Return all of the data verbatim, dropping any picture.

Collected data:
========

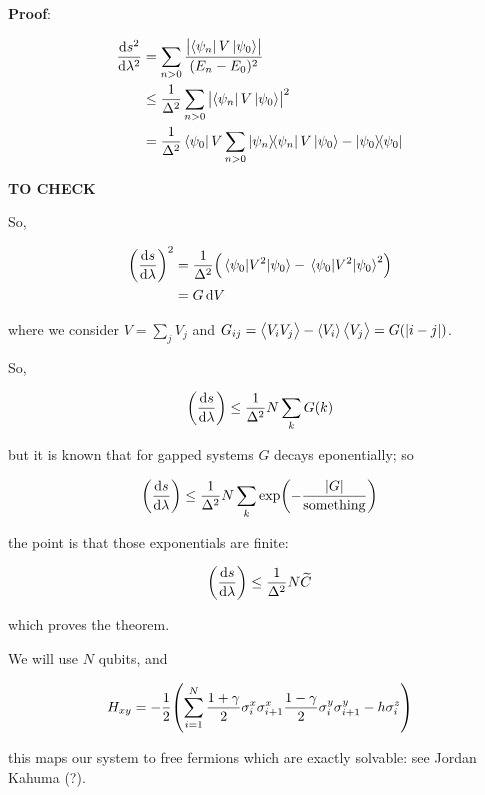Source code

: \begin{greenbox}
  \textbf{Proof}:

  \begin{subequations}
  \begin{align}
    \dv{s^2}{\lambda^2}  &= \sum _{n>0}  \frac{\abs{\bra{\psi_n} V \ket{\psi_0}}}{(E_n - E_0)^2}  \\
    &\leq \frac{1}{\Delta^2} \sum _{n>0} \abs{\bra{\psi_n} V \ket{\psi_0}}^2  \\
    &=  \frac{1}{\Delta^2} \bra{\psi_0} V   \sum _{n>0} \dyad{\psi_n} V \ket{\psi_0}
      - \ketbra{\psi_0}{\psi_0}
  \end{align}
  \end{subequations}

  \textbf{TO CHECK}

  So,

  \begin{subequations}
  \begin{align}
    \qty(\dv{s}{\lambda})^2  &=  \frac{1}{\Delta^2} \qty(\ev{V^2}{\psi_0} - \ev{V^2}{\psi_0}^2)  \\
    &= G \dd{V}
  \end{align}
  \end{subequations}

  where we consider \(V = \sum _{j}  V_j \) and \(G _{ij} = \expval{V_i V_j} - \expval{V_i} \expval{V_j} = G(\abs{i-j} ) \).

  So,

  \begin{equation}
    \qty(\dv{s}{\lambda} ) \leq \frac{1}{\Delta^2} N \sum _{k} G(k)
  \end{equation}

  but it is known that for gapped systems \(G\) decays eponentially; so

  \begin{equation}
    \qty(\dv{s}{\lambda} ) \leq \frac{1}{\Delta^2} N \sum _{k} \exp(-\frac{\abs{G}}{\text{something}}  )
  \end{equation} 

  the point is that those exponentials are finite:

  \begin{equation}
    \qty(\dv{s}{\lambda} ) \leq \frac{1}{\Delta^2} N \widetilde{C}
  \end{equation}

  which proves the theorem.
\end{greenbox}

We will use \(N\) qubits, and

\begin{equation}
  H_{xy} = -\frac{1}{2} \qty(\sum _{i=1}   ^{N} \frac{1 + \gamma}{2} \sigma_i ^x \sigma_{i+1}^x \frac{1-\gamma}{2} \sigma^y_i \sigma_{i+1}^y - h \sigma_i^{z} )
\end{equation}

this maps our system to free fermions which are exactly solvable: see Jordan Kahuma (?).
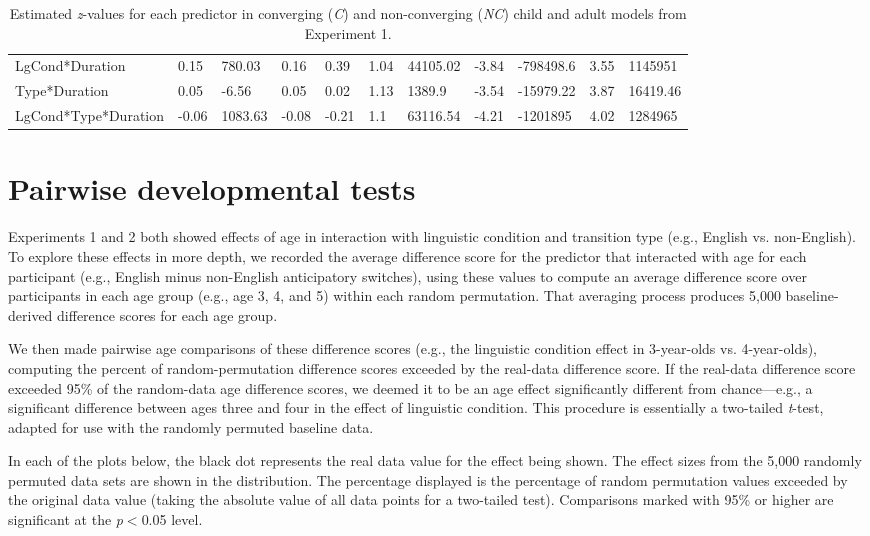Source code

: \documentclass[authoryear, 12pt]{elsarticle}
\begin{document}
\begin{table}
\begin{scriptsize}
\begin{tabular}{lllllllllll}
    LgCond*Duration			& 0.15	& 780.03	& 0.16	& 0.39	& 1.04	& 44105.02	& -3.84	& -798498.6	& 3.55	& 1145951	\\
    Type*Duration 				& 0.05	& -6.56		& 0.05	& 0.02	& 1.13	& 1389.9	& -3.54	& -15979.22	& 3.87	& 16419.46	\\
    LgCond*Type*Duration	& -0.06	& 1083.63	& -0.08	& -0.21	& 1.1		& 63116.54	& -4.21	& -1201895		& 4.02	& 1284965	\\
    \hline
  \end{tabular}
  \caption{Estimated \textit{z}-values for each predictor in converging (\textit{C}) and non-converging (\textit{NC}) child and adult models from Experiment 1. }
\label{tab:nonconv_e1}
 \end{scriptsize}
\end{table}
\linespread{2}

\section{Pairwise developmental tests}
\label{sec:pairwisedev}
\setcounter{figure}{0}
Experiments 1 and 2 both showed effects of age in interaction with linguistic condition and transition type (e.g., English vs. non-English). To explore these effects in more depth, we recorded the average difference score for the predictor that interacted with age for each participant (e.g., English minus non-English anticipatory switches), using these values to compute an average difference score over participants in each age group (e.g., age 3, 4, and 5) within each random permutation. That averaging process produces 5,000 baseline-derived difference scores for each age group.

We then made pairwise age comparisons of these difference scores (e.g., the linguistic condition effect in 3-year-olds vs. 4-year-olds), computing the percent of random-permutation difference scores exceeded by the real-data difference score. If the real-data difference score exceeded 95\% of the random-data age difference scores, we deemed it to be an age effect significantly different from chance---e.g., a significant difference between ages three and four in the effect of linguistic condition. This procedure is essentially a two-tailed \textit{t}-test, adapted for use with the randomly permuted baseline data.

In each of the plots below, the black dot represents the real data value for the effect being shown. The effect sizes from the 5,000 randomly permuted data sets are shown in the distribution. The percentage displayed is the percentage of random permutation values exceeded by the original data value (taking the absolute value of all data points for a two-tailed test). Comparisons marked with 95\% or higher are significant at the \textit{p}$<$0.05 level. 
\end{document}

========

◆ **Your response**
Source code

: \begin{greenbox}
  \textbf{Proof}:

  \begin{subequations}
  \begin{align}
    \dv{s^2}{\lambda^2}  &= \sum _{n>0}  \frac{\abs{\bra{\psi_n} V \ket{\psi_0}}}{(E_n - E_0)^2}  \\
    &\leq \frac{1}{\Delta^2} \sum _{n>0} \abs{\bra{\psi_n} V \ket{\psi_0}}^2  \\
    &=  \frac{1}{\Delta^2} \bra{\psi_0} V   \sum _{n>0} \dyad{\psi_n} V \ket{\psi_0}
      - \ketbra{\psi_0}{\psi_0}
  \end{align}
  \end{subequations}

  \textbf{TO CHECK}

  So,

  \begin{subequations}
  \begin{align}
    \qty(\dv{s}{\lambda})^2  &=  \frac{1}{\Delta^2} \qty(\ev{V^2}{\psi_0} - \ev{V^2}{\psi_0}^2)  \\
    &= G \dd{V}
  \end{align}
  \end{subequations}

  where we consider \(V = \sum _{j}  V_j \) and \(G _{ij} = \expval{V_i V_j} - \expval{V_i} \expval{V_j} = G(\abs{i-j} ) \).

  So,

  \begin{equation}
    \qty(\dv{s}{\lambda} ) \leq \frac{1}{\Delta^2} N \sum _{k} G(k)
  \end{equation}

  but it is known that for gapped systems \(G\) decays eponentially; so

  \begin{equation}
    \qty(\dv{s}{\lambda} ) \leq \frac{1}{\Delta^2} N \sum _{k} \exp(-\frac{\abs{G}}{\text{something}}  )
  \end{equation} 

  the point is that those exponentials are finite:

  \begin{equation}
    \qty(\dv{s}{\lambda} ) \leq \frac{1}{\Delta^2} N \widetilde{C}
  \end{equation}

  which proves the theorem.
\end{greenbox}

We will use \(N\) qubits, and

\begin{equation}
  H_{xy} = -\frac{1}{2} \qty(\sum _{i=1}   ^{N} \frac{1 + \gamma}{2} \sigma_i ^x \sigma_{i+1}^x \frac{1-\gamma}{2} \sigma^y_i \sigma_{i+1}^y - h \sigma_i^{z} )
\end{equation}

this maps our system to free fermions which are exactly solvable: see Jordan Kahuma (?).
Source code

: \documentclass[authoryear, 12pt]{elsarticle}
\begin{document}
\begin{table}
\begin{scriptsize}
\begin{tabular}{lllllllllll}
    LgCond*Duration			& 0.15	& 780.03	& 0.16	& 0.39	& 1.04	& 44105.02	& -3.84	& -798498.6	& 3.55	& 1145951	\\
    Type*Duration 				& 0.05	& -6.56		& 0.05	& 0.02	& 1.13	& 1389.9	& -3.54	& -15979.22	& 3.87	& 16419.46	\\
    LgCond*Type*Duration	& -0.06	& 1083.63	& -0.08	& -0.21	& 1.1		& 63116.54	& -4.21	& -1201895		& 4.02	& 1284965	\\
    \hline
  \end{tabular}
  \caption{Estimated \textit{z}-values for each predictor in converging (\textit{C}) and non-converging (\textit{NC}) child and adult models from Experiment 1. }
\label{tab:nonconv_e1}
 \end{scriptsize}
\end{table}
\linespread{2}

\section{Pairwise developmental tests}
\label{sec:pairwisedev}
\setcounter{figure}{0}
Experiments 1 and 2 both showed effects of age in interaction with linguistic condition and transition type (e.g., English vs. non-English). To explore these effects in more depth, we recorded the average difference score for the predictor that interacted with age for each participant (e.g., English minus non-English anticipatory switches), using these values to compute an average difference score over participants in each age group (e.g., age 3, 4, and 5) within each random permutation. That averaging process produces 5,000 baseline-derived difference scores for each age group.

We then made pairwise age comparisons of these difference scores (e.g., the linguistic condition effect in 3-year-olds vs. 4-year-olds), computing the percent of random-permutation difference scores exceeded by the real-data difference score. If the real-data difference score exceeded 95\% of the random-data age difference scores, we deemed it to be an age effect significantly different from chance---e.g., a significant difference between ages three and four in the effect of linguistic condition. This procedure is essentially a two-tailed \textit{t}-test, adapted for use with the randomly permuted baseline data.

In each of the plots below, the black dot represents the real data value for the effect being shown. The effect sizes from the 5,000 randomly permuted data sets are shown in the distribution. The percentage displayed is the percentage of random permutation values exceeded by the original data value (taking the absolute value of all data points for a two-tailed test). Comparisons marked with 95\% or higher are significant at the \textit{p}$<$0.05 level. 
\end{document}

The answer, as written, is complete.